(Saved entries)
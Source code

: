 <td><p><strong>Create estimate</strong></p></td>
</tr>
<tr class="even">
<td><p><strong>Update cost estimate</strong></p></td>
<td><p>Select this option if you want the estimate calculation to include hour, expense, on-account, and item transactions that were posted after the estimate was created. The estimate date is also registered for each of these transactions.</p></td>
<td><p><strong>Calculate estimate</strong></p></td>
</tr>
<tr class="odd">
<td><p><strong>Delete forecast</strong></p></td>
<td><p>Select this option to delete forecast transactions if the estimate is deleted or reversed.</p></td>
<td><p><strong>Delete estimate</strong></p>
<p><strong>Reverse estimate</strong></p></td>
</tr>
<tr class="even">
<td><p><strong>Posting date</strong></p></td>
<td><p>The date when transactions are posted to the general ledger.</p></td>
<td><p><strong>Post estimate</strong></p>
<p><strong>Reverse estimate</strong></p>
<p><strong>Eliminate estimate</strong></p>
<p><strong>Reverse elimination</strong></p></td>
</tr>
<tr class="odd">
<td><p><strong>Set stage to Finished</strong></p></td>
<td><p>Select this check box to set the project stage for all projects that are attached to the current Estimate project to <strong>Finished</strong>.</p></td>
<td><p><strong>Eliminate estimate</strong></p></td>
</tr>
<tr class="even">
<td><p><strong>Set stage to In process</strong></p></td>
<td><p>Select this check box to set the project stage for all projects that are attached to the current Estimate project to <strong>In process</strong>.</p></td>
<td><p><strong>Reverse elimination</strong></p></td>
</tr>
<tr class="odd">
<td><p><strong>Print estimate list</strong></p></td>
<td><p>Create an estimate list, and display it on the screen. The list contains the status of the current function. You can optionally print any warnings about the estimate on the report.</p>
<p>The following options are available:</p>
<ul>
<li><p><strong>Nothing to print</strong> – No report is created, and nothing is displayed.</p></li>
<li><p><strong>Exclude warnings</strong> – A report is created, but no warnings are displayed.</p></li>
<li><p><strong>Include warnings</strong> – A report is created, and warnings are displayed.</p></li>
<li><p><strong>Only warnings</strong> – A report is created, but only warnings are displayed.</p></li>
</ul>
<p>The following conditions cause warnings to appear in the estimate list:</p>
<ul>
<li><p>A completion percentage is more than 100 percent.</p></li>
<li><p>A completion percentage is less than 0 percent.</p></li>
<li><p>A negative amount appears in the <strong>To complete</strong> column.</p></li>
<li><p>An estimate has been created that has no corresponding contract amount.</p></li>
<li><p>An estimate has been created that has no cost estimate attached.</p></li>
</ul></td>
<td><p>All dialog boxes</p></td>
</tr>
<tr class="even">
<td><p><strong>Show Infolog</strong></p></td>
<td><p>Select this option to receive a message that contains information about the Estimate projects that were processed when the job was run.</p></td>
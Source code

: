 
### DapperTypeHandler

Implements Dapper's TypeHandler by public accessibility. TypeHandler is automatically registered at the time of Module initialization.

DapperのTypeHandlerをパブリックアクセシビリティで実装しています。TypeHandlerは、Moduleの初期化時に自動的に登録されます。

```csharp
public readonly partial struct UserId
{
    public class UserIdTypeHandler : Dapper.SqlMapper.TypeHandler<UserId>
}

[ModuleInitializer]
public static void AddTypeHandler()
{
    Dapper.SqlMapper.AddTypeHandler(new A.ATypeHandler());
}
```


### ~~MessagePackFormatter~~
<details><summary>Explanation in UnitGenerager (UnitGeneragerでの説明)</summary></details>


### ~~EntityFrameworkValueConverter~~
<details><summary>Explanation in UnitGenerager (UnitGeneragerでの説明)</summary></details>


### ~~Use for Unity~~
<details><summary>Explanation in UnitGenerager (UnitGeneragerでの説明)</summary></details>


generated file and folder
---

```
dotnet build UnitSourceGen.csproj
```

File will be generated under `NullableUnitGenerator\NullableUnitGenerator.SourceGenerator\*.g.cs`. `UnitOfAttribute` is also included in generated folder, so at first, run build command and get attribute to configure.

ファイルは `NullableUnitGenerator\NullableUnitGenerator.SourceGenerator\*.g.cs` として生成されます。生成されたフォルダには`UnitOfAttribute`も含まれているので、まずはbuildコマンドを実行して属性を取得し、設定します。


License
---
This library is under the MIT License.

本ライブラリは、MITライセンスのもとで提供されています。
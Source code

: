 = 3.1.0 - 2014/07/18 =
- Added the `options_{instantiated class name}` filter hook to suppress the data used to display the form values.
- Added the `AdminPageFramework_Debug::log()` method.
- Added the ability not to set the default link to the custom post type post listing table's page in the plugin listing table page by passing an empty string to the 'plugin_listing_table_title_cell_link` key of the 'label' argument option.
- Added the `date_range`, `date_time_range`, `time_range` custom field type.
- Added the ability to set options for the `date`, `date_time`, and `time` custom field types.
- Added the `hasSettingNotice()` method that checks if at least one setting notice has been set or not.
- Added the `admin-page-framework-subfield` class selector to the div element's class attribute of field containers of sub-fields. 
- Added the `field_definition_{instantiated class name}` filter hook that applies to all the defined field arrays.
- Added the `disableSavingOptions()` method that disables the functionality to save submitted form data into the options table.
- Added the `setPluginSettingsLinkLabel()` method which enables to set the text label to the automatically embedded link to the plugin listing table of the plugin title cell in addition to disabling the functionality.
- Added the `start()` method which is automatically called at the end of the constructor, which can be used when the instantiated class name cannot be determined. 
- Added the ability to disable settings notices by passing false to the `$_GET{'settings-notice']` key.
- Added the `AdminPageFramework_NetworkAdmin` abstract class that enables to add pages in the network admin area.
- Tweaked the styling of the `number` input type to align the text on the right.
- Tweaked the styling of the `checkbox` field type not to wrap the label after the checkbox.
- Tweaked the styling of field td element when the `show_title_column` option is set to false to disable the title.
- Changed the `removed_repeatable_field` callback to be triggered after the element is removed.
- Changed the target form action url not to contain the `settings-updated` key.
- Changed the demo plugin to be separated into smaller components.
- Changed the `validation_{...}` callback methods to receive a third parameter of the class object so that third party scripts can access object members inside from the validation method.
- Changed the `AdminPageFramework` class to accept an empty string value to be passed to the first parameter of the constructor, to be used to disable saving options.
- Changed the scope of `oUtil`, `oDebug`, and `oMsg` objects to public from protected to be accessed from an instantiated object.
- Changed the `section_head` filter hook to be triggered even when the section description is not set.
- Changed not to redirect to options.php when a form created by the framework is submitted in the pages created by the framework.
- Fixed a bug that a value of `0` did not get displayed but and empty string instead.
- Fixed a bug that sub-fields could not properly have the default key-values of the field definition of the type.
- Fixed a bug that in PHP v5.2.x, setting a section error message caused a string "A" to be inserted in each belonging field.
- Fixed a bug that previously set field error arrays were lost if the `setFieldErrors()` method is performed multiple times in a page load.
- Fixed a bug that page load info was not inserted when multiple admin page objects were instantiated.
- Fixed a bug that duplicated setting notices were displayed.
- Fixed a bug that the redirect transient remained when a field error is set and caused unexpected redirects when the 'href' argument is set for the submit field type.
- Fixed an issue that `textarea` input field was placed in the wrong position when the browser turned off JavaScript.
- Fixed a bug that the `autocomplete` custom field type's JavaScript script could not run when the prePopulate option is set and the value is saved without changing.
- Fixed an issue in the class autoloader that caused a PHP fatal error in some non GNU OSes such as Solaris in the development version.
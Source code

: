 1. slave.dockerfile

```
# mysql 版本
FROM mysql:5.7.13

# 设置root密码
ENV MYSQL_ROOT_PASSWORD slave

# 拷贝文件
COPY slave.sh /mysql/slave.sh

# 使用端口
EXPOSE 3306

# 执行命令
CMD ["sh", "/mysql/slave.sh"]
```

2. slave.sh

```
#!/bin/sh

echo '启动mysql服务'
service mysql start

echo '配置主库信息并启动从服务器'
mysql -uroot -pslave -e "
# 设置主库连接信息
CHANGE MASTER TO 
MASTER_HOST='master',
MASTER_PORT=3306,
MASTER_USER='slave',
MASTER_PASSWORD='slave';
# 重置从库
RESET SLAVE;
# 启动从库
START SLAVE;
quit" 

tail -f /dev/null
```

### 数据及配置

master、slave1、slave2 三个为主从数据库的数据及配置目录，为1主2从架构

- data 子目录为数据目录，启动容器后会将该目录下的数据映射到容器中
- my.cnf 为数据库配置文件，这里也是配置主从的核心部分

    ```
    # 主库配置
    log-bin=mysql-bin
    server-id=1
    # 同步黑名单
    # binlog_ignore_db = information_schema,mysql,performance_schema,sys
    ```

--- The task ---
Extract, please, the lines from the start of the entries above through the one with "<li><p><strong>Nothing to print</strong>", both included, reproducing each exactly and adding nothing.

--- Solved exercise ---
Source code

: <td><p><strong>Create estimate</strong></p></td>
</tr>
<tr class="even">
<td><p><strong>Update cost estimate</strong></p></td>
<td><p>Select this option if you want the estimate calculation to include hour, expense, on-account, and item transactions that were posted after the estimate was created. The estimate date is also registered for each of these transactions.</p></td>
<td><p><strong>Calculate estimate</strong></p></td>
</tr>
<tr class="odd">
<td><p><strong>Delete forecast</strong></p></td>
<td><p>Select this option to delete forecast transactions if the estimate is deleted or reversed.</p></td>
<td><p><strong>Delete estimate</strong></p>
<p><strong>Reverse estimate</strong></p></td>
</tr>
<tr class="even">
<td><p><strong>Posting date</strong></p></td>
<td><p>The date when transactions are posted to the general ledger.</p></td>
<td><p><strong>Post estimate</strong></p>
<p><strong>Reverse estimate</strong></p>
<p><strong>Eliminate estimate</strong></p>
<p><strong>Reverse elimination</strong></p></td>
</tr>
<tr class="odd">
<td><p><strong>Set stage to Finished</strong></p></td>
<td><p>Select this check box to set the project stage for all projects that are attached to the current Estimate project to <strong>Finished</strong>.</p></td>
<td><p><strong>Eliminate estimate</strong></p></td>
</tr>
<tr class="even">
<td><p><strong>Set stage to In process</strong></p></td>
<td><p>Select this check box to set the project stage for all projects that are attached to the current Estimate project to <strong>In process</strong>.</p></td>
<td><p><strong>Reverse elimination</strong></p></td>
</tr>
<tr class="odd">
<td><p><strong>Print estimate list</strong></p></td>
<td><p>Create an estimate list, and display it on the screen. The list contains the status of the current function. You can optionally print any warnings about the estimate on the report.</p>
<p>The following options are available:</p>
<ul>
<li><p><strong>Nothing to print</strong> – No report is created, and nothing is displayed.</p></li>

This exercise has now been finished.